Say how many lines in the records contain the string "spacerów". Nothing but the number should be given.

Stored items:
──────
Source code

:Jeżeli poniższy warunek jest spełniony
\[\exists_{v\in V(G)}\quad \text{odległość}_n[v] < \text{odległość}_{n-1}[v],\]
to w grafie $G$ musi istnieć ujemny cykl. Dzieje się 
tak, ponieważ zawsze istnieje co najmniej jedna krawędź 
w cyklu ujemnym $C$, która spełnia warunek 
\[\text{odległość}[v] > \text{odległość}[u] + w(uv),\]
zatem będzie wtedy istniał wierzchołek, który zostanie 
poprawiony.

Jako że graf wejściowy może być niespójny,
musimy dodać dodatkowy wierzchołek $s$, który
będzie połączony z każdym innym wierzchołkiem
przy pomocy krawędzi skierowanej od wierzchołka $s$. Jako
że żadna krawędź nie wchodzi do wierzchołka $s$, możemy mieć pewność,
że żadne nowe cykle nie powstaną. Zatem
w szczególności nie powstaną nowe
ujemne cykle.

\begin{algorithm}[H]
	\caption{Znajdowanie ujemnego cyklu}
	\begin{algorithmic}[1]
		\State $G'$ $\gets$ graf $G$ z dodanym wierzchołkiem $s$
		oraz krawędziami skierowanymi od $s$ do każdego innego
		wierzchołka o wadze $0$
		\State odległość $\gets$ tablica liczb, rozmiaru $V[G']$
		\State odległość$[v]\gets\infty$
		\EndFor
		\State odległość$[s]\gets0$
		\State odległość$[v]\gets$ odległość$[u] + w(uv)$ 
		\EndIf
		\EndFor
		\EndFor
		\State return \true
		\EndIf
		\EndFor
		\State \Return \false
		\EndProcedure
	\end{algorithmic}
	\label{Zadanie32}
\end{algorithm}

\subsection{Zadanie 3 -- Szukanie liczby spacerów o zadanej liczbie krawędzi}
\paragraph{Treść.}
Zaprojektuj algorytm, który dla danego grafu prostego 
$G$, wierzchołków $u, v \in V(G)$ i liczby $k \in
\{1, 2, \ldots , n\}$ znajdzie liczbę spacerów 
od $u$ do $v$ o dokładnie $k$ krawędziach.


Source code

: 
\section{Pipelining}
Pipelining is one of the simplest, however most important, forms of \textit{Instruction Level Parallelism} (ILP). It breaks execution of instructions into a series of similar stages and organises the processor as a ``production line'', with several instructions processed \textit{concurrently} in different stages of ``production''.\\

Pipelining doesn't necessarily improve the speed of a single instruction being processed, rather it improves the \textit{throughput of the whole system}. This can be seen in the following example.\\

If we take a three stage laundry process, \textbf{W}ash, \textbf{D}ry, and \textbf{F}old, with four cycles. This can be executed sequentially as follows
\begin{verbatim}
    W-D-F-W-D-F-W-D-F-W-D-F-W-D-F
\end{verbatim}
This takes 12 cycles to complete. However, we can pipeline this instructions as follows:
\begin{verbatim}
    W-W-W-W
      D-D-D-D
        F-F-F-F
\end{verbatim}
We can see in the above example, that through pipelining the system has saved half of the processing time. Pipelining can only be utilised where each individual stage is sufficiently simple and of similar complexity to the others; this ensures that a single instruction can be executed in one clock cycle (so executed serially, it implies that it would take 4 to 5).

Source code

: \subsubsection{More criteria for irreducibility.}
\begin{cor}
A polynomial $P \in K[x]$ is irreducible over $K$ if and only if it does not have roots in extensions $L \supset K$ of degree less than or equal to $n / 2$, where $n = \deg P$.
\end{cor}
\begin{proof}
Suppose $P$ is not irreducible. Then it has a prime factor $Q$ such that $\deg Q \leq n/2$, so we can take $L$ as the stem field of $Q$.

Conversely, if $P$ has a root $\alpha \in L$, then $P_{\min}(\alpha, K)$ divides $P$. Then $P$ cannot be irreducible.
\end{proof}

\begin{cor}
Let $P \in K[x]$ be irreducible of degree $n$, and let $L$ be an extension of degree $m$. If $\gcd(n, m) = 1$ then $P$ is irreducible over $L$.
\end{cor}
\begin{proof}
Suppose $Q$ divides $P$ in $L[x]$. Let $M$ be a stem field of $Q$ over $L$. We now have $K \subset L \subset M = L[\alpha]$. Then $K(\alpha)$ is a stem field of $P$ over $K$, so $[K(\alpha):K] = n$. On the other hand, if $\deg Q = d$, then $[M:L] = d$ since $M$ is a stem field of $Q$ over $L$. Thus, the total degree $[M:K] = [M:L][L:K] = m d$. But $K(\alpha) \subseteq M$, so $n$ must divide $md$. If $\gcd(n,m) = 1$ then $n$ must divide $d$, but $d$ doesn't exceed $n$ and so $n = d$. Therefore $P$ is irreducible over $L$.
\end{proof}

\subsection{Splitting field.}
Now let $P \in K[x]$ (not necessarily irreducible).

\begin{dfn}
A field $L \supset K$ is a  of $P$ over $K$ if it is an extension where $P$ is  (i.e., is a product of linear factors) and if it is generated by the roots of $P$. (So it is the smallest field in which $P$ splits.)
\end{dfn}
──────
* [EXPECTED OUTPUT]
2